Stored data

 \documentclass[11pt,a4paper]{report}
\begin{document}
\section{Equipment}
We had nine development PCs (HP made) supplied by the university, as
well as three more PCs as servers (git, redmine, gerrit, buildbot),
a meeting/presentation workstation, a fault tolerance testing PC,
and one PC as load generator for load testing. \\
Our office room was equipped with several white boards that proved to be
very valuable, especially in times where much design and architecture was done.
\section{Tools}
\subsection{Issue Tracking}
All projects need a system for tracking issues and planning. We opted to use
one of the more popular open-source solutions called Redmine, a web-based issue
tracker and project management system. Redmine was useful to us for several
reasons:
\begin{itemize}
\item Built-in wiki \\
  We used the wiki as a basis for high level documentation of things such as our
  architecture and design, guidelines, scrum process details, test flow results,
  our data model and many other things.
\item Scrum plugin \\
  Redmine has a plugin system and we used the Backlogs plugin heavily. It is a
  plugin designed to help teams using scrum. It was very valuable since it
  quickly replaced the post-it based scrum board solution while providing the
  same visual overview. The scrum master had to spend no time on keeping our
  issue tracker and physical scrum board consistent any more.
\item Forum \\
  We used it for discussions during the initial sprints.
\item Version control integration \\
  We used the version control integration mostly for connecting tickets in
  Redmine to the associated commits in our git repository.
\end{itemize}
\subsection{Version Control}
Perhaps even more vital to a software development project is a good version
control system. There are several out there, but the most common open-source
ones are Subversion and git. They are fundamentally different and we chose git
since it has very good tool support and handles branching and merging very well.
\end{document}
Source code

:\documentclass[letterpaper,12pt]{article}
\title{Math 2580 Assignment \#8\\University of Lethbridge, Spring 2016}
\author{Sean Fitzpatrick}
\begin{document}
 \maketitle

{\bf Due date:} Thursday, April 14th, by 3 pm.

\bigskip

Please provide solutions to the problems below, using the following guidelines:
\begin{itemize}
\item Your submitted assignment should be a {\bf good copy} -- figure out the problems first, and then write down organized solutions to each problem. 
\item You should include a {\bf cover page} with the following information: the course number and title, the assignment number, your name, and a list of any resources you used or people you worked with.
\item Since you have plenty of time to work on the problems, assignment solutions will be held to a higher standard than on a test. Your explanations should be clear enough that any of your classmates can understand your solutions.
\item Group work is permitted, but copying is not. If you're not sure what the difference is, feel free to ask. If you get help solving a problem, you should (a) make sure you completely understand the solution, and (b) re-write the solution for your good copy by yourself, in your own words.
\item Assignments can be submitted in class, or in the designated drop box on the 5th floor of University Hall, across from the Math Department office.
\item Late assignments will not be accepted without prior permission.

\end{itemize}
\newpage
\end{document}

TRY IT:
Please return only the lines above, starting at the line that has "We had nine" and ending at the line that has "Source code", keeping both and leaving each one unchanged.

ANSWER SECTION:
We had nine development PCs (HP made) supplied by the university, as
well as three more PCs as servers (git, redmine, gerrit, buildbot),
a meeting/presentation workstation, a fault tolerance testing PC,
and one PC as load generator for load testing. \\
Our office room was equipped with several white boards that proved to be
very valuable, especially in times where much design and architecture was done.
\section{Tools}
\subsection{Issue Tracking}
All projects need a system for tracking issues and planning. We opted to use
one of the more popular open-source solutions called Redmine, a web-based issue
tracker and project management system. Redmine was useful to us for several
reasons:
\begin{itemize}
\item Built-in wiki \\
  We used the wiki as a basis for high level documentation of things such as our
  architecture and design, guidelines, scrum process details, test flow results,
  our data model and many other things.
\item Scrum plugin \\
  Redmine has a plugin system and we used the Backlogs plugin heavily. It is a
  plugin designed to help teams using scrum. It was very valuable since it
  quickly replaced the post-it based scrum board solution while providing the
  same visual overview. The scrum master had to spend no time on keeping our
  issue tracker and physical scrum board consistent any more.
\item Forum \\
  We used it for discussions during the initial sprints.
\item Version control integration \\
  We used the version control integration mostly for connecting tickets in
  Redmine to the associated commits in our git repository.
\end{itemize}
\subsection{Version Control}
Perhaps even more vital to a software development project is a good version
control system. There are several out there, but the most common open-source
ones are Subversion and git. They are fundamentally different and we chose git
since it has very good tool support and handles branching and merging very well.
\end{document}
Source code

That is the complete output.